Americans, Australians, and the “South Seas” during the Pacific War

Thursday, January 7, 2010: 3:20 PM
Edward D (Hyatt)
Chris Dixon , University of Queensland, Brisbane, Australia
Sean Brawley , University of New South Wales, Sydney, Australia
For Allied service personnel serving in the Pacific Theater between 1941 and 1945, the “South Seas” was as much a set of mythical assumptions as it was a geographic reality. Having suggested elsewhere that Hollywood played a key role in sustaining and popularizing long-standing misconceptions about the “South Seas,” the authors will use this paper to consider the different ways in which Americans and Australians understood, described, and reacted to, the realities they encountered in the South Pacific during World War Two.
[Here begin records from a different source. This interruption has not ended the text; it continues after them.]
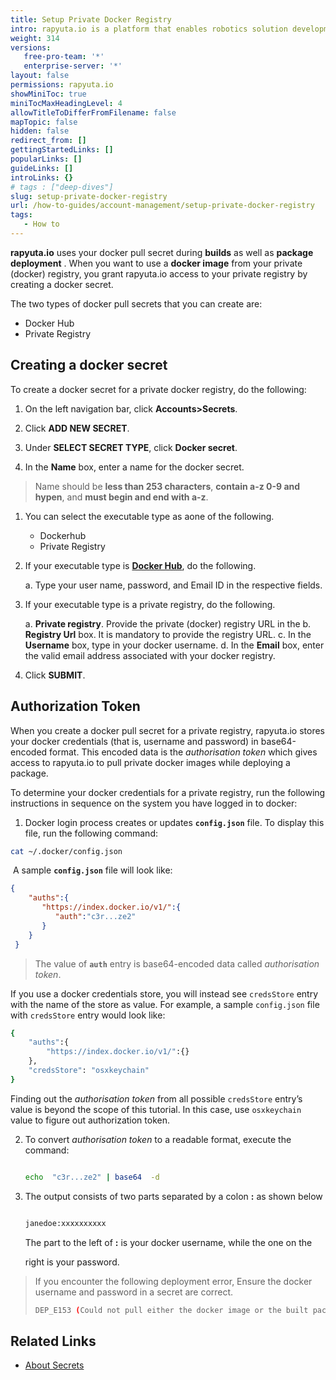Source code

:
 ```yaml
---
title: Setup Private Docker Registry
intro: rapyuta.io is a platform that enables robotics solution development by providing the necessary software infrastructure and facilitating the interaction between multiple stakeholders who contribute to the solution development.
weight: 314
versions:
   free-pro-team: '*'
   enterprise-server: '*'
layout: false
permissions: rapyuta.io
showMiniToc: true
miniTocMaxHeadingLevel: 4
allowTitleToDifferFromFilename: false
mapTopic: false
hidden: false
redirect_from: []
gettingStartedLinks: []
popularLinks: []
guideLinks: []
introLinks: {}
# tags : ["deep-dives"]
slug: setup-private-docker-registry
url: /how-to-guides/account-management/setup-private-docker-registry
tags:
   - How to
---
```


**rapyuta.io** uses your docker pull secret during **builds** as well as **package deployment** . When you want to use a **docker image** from your private (docker) registry, you grant rapyuta.io access to your private registry by creating a docker secret.

The two types of docker pull secrets that you can create are:

* Docker Hub
* Private Registry



## Creating a docker secret

To create a docker secret for a private docker registry, do the following:

1. On the left navigation bar, click **Accounts>Secrets**.

2. Click **ADD NEW SECRET**.

3. Under **SELECT SECRET TYPE**, click **Docker secret**.

3. In the **Name** box, enter a name for the docker secret.     

>   Name should be **less than 253 characters**, **contain a-z 0-9 and hypen**, 
>   and **must begin and end with a-z**.
 
1. You can select the executable type as aone of the following.
   * Dockerhub
   * Private Registry

2. If your executable type is [**Docker Hub**](https://hub.docker.com/), do the following.

   a. Type your user name, password, and Email ID in the respective fields.

3. If your executable type is a private registry, do the following.

   a. **Private registry**. Provide the private (docker) registry URL in the
   b. **Registry Url** box. It is mandatory to provide the registry URL.
   c. In the **Username** box, type in your docker username.
   d. In the **Email** box, enter the valid email address associated with your docker registry.

4. Click **SUBMIT**.

## Authorization Token

When you create a docker pull secret for a private registry, rapyuta.io stores your docker credentials (that is, username and password) in base64-encoded format. This encoded data is the *_authorisation token_* which gives access to rapyuta.io to pull private docker images while deploying a package.

To determine your docker credentials for a private registry, run the following instructions in sequence on the system you have logged in to docker:

1. Docker login process creates or updates **`config.json`** file. To display this file, run the  following command:

```bash
cat ~/.docker/config.json
```
​    A sample **`config.json`** file will look like:

   ```json
   {
       "auths":{
          "https://index.docker.io/v1/":{
             "auth":"c3r...ze2"
          }
       }
    }
   ```

> The value of **`auth`** entry is base64-encoded data called *_authorisation token_*.

   If you use a docker credentials store, you will instead see `credsStore` entry with the name of the store as value. For example, a sample `config.json` file with `credsStore` entry would look like:

   ```bash
   {
       "auths":{
           "https://index.docker.io/v1/":{}
       },
       "credsStore": "osxkeychain"
   }
   ```

   Finding out the *_authorisation token_* from all possible  `credsStore` entry’s value is beyond the scope of this tutorial. In this case, use `osxkeychain` value to figure out authorization token.

2. To convert *_authorisation token_* to a readable format, execute the command:

   ```bash

   echo  "c3r...ze2" | base64  -d

   ```

3. The output consists of two parts separated by a colon **:** as shown below

   ```bash

   janedoe:xxxxxxxxxx

   ```

   The part to the left of **:** is your docker username, while the one on the

   right is your password.

>  If you encounter the following deployment error, Ensure the docker username and password in a secret are correct.
>
>  ```bash
>  DEP_E153 (Could not pull either the docker image or the built package artifact for the component on the cloud)
>  ```
>  
## Related Links

* [About Secrets](/1_understanding-rio/12_core-concepts/#secrets)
Australians’ wartime encounters with the South Pacific thus promise to cast light on Hollywood’s influence on pre-war Australia, and reveal something about the relationship between popular culture and the lived experiences of Australians and Americans caught up in the chaos and horrors of the Pacific War. This analysis will thereby enhance our understandings of the cultural and social impact of the United States on Australia, and provide an opportunity to interrogate Australians’ traditional paradigm of “Americanization,” which is commonly dated from Prime Minister John Curtin’s 1941 declaration that Australia “looked to America” rather than to its traditional alliance with Great Britain.